He further points out that the capacity of ships sailing from Asia is very limited. And where there is excess capacity, there's scarcity of equipment. In this context, "the diversion of ships from Yantian is only making matters worse, as they call at alternative ports such as Shanghai and Ningbo, and find that there is insufficient equipment to handle such a flood of ships," he says.
According to Monroe, shipping lines have contracted all available vessels on 2-3 year charters and now there is no spare capacity left.
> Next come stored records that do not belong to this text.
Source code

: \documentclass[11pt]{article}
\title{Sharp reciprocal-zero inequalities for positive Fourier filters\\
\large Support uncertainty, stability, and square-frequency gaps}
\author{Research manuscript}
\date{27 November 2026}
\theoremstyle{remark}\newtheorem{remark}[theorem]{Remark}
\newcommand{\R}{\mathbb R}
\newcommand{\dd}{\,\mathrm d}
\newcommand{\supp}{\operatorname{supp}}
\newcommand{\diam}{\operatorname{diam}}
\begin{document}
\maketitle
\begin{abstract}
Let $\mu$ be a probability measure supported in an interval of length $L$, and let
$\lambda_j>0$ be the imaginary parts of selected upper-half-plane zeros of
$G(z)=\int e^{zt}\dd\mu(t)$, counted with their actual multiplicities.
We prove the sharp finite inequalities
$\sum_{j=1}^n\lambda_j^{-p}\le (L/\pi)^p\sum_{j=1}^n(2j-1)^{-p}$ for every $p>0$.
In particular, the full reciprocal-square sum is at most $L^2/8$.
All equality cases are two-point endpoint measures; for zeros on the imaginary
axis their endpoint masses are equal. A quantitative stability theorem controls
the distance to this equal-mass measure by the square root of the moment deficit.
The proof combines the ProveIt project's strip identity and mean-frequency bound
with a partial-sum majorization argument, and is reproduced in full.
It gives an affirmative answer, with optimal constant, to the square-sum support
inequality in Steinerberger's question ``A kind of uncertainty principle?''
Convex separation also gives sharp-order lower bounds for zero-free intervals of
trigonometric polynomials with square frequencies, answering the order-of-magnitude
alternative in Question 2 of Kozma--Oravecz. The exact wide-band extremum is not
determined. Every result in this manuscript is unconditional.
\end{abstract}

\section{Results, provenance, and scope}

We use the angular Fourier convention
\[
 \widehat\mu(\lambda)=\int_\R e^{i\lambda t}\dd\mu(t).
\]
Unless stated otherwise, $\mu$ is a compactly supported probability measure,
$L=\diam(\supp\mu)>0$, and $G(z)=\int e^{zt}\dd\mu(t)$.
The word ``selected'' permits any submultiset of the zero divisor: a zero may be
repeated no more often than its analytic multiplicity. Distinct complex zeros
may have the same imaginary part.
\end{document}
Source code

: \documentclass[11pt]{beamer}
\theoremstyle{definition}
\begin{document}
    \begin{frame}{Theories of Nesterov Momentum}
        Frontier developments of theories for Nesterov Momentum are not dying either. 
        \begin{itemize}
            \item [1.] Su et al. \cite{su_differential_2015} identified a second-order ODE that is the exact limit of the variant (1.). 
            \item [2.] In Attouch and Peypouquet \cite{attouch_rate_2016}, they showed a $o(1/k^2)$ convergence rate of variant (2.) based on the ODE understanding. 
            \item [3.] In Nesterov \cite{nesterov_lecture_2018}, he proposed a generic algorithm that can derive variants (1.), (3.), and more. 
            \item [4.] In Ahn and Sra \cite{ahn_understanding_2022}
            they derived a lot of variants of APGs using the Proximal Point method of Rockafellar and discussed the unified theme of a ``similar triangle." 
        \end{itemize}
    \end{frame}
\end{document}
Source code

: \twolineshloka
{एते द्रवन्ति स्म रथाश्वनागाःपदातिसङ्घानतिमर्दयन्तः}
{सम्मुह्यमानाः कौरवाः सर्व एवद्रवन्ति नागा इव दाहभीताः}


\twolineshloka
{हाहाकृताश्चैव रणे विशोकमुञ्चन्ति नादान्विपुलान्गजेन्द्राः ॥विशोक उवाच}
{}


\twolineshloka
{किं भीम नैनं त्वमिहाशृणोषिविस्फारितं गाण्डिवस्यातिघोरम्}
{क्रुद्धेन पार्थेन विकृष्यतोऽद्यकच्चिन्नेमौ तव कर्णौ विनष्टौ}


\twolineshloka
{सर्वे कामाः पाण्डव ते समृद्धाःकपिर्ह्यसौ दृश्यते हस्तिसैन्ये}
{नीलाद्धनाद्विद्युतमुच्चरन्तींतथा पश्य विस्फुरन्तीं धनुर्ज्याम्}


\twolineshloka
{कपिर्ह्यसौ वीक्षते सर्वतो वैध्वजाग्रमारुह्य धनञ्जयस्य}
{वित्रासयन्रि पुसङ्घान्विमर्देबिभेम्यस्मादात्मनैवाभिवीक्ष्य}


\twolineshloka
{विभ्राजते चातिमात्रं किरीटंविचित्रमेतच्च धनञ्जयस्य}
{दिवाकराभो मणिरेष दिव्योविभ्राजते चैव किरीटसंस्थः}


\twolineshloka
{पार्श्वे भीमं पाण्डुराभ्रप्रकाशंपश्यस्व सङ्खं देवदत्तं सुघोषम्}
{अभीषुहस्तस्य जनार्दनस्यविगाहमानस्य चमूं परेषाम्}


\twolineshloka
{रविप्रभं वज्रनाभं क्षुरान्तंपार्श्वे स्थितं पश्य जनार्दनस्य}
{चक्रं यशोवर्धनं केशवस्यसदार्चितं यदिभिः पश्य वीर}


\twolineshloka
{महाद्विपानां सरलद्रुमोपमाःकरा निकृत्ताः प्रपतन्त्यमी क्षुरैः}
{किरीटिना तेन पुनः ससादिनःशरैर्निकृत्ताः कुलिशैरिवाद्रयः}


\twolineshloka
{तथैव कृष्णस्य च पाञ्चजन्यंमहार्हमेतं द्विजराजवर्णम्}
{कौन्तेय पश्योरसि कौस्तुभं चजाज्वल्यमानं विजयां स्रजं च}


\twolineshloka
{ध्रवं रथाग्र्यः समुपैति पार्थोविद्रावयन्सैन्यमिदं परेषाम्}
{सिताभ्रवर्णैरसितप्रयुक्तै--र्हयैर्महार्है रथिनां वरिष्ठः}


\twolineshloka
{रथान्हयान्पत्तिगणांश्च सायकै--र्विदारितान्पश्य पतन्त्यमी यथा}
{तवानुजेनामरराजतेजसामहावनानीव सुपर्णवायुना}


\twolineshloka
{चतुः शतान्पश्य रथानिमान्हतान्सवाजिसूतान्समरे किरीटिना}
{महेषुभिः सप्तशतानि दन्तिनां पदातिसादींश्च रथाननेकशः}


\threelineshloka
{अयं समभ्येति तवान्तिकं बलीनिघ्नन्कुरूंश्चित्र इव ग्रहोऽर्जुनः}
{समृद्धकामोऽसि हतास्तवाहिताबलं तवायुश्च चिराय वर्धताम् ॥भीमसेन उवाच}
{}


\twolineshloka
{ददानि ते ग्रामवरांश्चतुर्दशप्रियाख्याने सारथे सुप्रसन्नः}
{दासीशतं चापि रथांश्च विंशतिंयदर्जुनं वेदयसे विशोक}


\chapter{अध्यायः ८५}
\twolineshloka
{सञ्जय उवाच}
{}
According to BIMCO, charter rates have increased and a rather typical 8,500 TEU vessel now costs an average of $62,000/day; more than double what it cost a year ago.
HMM will have four additional containerships available this month to help tackle the delays, but this is tricky, the analyst says, since the "ships working to reduce the delays in China only create more delays in the U.S." These delays started in Southern California, but have now spread from the USWC to Canada, and through the Panama and Suez canals to USEC ports.
Now that the Southern California ports are starting to improve their shore operations, the problem has shifted to rail carriers, which are unable to clear the IPI (Interior Point Intermodal) cargo terminals. There are not enough railcars to move the containers inland.
"How long will this container backlog continue? It's a question everyone is asking, although there is no clear answer in sight. The obvious answer is that it will continue until we experience a slowdown in the mostly one-way transpacific trade," says the analyst.